Surgical excision is a more difficult procedure in these wounds. The distinction between viable and non-viable tissue, especially muscle and fascia, is less obvious, and the extent of adequate excision is more difficult to assess than in a fresh wound. But the principles are the same, and excision is directed towards the removal of all non-viable tissue.

Contractility is still the best indication of muscle viability, but this is only valid if the patient is not under the influence of a paralysing anaesthetic agent. Grossly infected fascia is usually shredded and dull grey, while healthy fascia is a glistening white structure. The presence of a bleeding capillary bed, immediately superficial to the fascia, indicates viability. Foreign bodies should be removed if encountered but there is no point in enthusiastically searching for them, as damage may be caused to viable tissue and infection may be spread.

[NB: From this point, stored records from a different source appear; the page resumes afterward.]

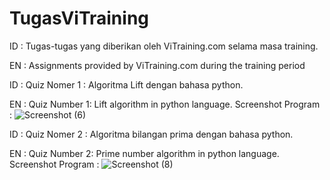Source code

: # TugasViTraining
ID : Tugas-tugas yang diberikan oleh ViTraining.com selama masa training.

EN : Assignments provided by ViTraining.com during the training period

ID : Quiz Nomer 1 : Algoritma Lift dengan bahasa python.

EN : Quiz Number 1: Lift algorithm in python language.
Screenshot Program : 
![Screenshot (6)](https://user-images.githubusercontent.com/43681671/67923227-c8ffd900-fbdf-11e9-8cc6-c069d2208a50.png)

ID : Quiz Nomer 2 : Algoritma bilangan prima dengan bahasa python.

EN : Quiz Number 2: Prime number algorithm in python language.
Screenshot Program :
![Screenshot (8)](https://user-images.githubusercontent.com/43681671/67923388-47f51180-fbe0-11e9-8865-c25d5599ac2d.png)
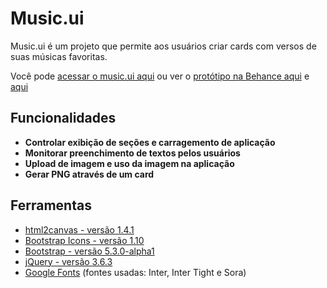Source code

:# Music.ui

Music.ui é um projeto que permite aos usuários criar cards com versos de suas músicas favoritas. 

Você pode [acessar o music.ui aqui][musicUI] ou ver o [protótipo na Behance aqui][prototipo-img] e [aqui][prototipo-txt]

## Funcionalidades

- **Controlar exibição de seções e carragemento de aplicação** <br>
- **Monitorar preenchimento de textos pelos usuários** <br>
- **Upload de imagem e uso da imagem na aplicação** <br>
- **Gerar PNG através de um card** <br>

## Ferramentas

- [html2canvas - versão 1.4.1][html2canvas]
- [Bootstrap Icons - versão 1.10][bootstrap_icons]
- [Bootstrap - versão 5.3.0-alpha1][bootstrap]
- [jQuery - versão 3.6.3][jQuery]
- [Google Fonts][fonts_google] (fontes usadas: Inter, Inter Tight e Sora)

[musicUI]:https://github.com/gabrieszin/music.ui
[prototipo-img]:https://www.behance.net/gallery/165339249/musicimg
[prototipo-txt]:https://www.behance.net/gallery/165338959/musictxt
[html2canvas]:https://html2canvas.hertzen.com
[bootstrap_icons]:https://icons.getbootstrap.com
[bootstrap]:https://getbootstrap.com
[jQuery]:https://releases.jquery.com
[fonts_google]:https://fonts.google.com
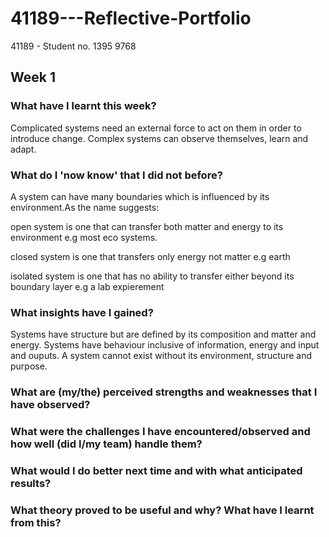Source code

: # 41189---Reflective-Portfolio
41189 - Student no. 1395 9768

## Week 1

### What have I learnt this week?

Complicated systems need an external force to act on them in order to introduce change. 
Complex systems can observe themselves, learn and adapt. 

### What do I 'now know' that I did not before?

A system can have many boundaries which is influenced by its environment.As the name suggests:

open system is one that can transfer both matter and energy to its environment e.g most eco systems.

closed system is one that transfers only energy not matter e.g earth

isolated system is one that has no ability to transfer either beyond its boundary layer e.g a lab expierement 


### What insights have I gained?

Systems have structure but are defined by its composition and matter and energy.
Systems have behaviour inclusive of information, energy and input and ouputs.
A system cannot exist without its environment, structure and purpose.


### What are (my/the) perceived strengths and weaknesses that I have observed?



### What were the challenges I have encountered/observed and how well (did I/my team) handle them?


### What would I do better next time and with what anticipated results?


### What theory proved to be useful and why? What have I learnt from this?
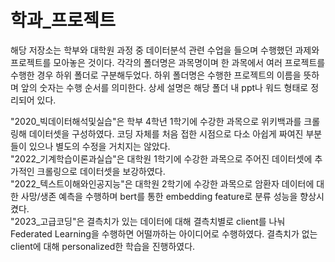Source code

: # 학과_프로젝트

해당 저장소는 학부와 대학원 과정 중 데이터분석 관련 수업을 들으며 수행했던 과제와 프로젝트를 모아놓은 것이다.
각각의 폴더명은 과목명이며 한 과목에서 여러 프로젝트를 수행한 경우 하위 폴더로 구분해두었다.
하위 폴더명은 수행한 프로젝트의 이름을 뜻하며 앞의 숫자는 수행 순서를 의미한다. 상세 설명은 해당 폴더 내 ppt나 워드 형태로 정리되어 있다.<br>


"2020_빅데이터해석및실습"은 학부 4학년 1학기에 수강한 과목으로 위키백과를 크롤링해 데이터셋을 구성하였다.
코딩 자체를 처음 접한 시점으로 다소 아쉽게 짜여진 부분들이 있으나 별도의 수정을 거치지는 않았다.<br>
"2022_기계학습이론과실습"은 대학원 1학기에 수강한 과목으로 주어진 데이터셋에 추가적인 크롤링으로 데이터셋을 보강하였다.<br>
"2022_텍스트이해와인공지능"은 대학원 2학기에 수강한 과목으로 암환자 데이터에 대한 사망/생존 예측을 수행하며 bert를 통한 embedding feature로 분류 성능을 향상시켰다.<br>
"2023_고급코딩"은 결측치가 있는 데이터에 대해 결측치별로 client를 나눠 Federated Learning을 수행하면 어떨까하는 아이디어로 수행하였다. 결측치가 없는 client에 대해 personalized한 학습을 진행하였다.
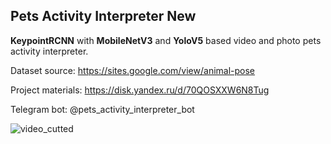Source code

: ## Pets Activity Interpreter New
**KeypointRCNN** with **MobileNetV3** and **YoloV5** based video and photo pets activity interpreter.

Dataset source: https://sites.google.com/view/animal-pose

Project materials: https://disk.yandex.ru/d/70QOSXXW6N8Tug

Telegram bot: @pets_activity_interpreter_bot

![video_cutted](https://user-images.githubusercontent.com/34097694/115222248-33c60c80-a113-11eb-861d-5473f933a418.gif)
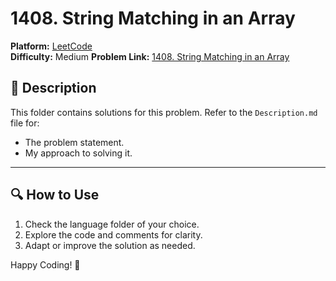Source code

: # 1408. String Matching in an Array

**Platform:** [LeetCode](https://leetcode.com)  
**Difficulty:** Medium
**Problem Link:** [1408. String Matching in an Array
](https://leetcode.com/problems/string-matching-in-an-array/?envType=daily-question&envId=2025-01-10)

## 📜 Description

This folder contains solutions for this problem. Refer to the `Description.md` file for:

- The problem statement.
- My approach to solving it.

---

## 🔍 How to Use

1. Check the language folder of your choice.
2. Explore the code and comments for clarity.
3. Adapt or improve the solution as needed.

Happy Coding! 🚀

Wounds should be dressed as for routine surgical excision (see chapter 6). Penicillin should be given prophylactically, according to the antibiotic protocol (see chapter 8). No topical antibiotics or antiseptics should be used. Because surgical excision is more difficult in these wounds, there is a higher incidence of persistent infection. In such circumstances, re-excision becomes necessary and the wound should be managed as before. Bacterial culture should be done, if possible, to identify the need for other antibiotics to treat the infection. The indications that a wound is infected are the development of an offensively smelling, moist or overtly pussy dressing and/or the development of pyrexia.

Infected wounds require re-excision, not ward dressings.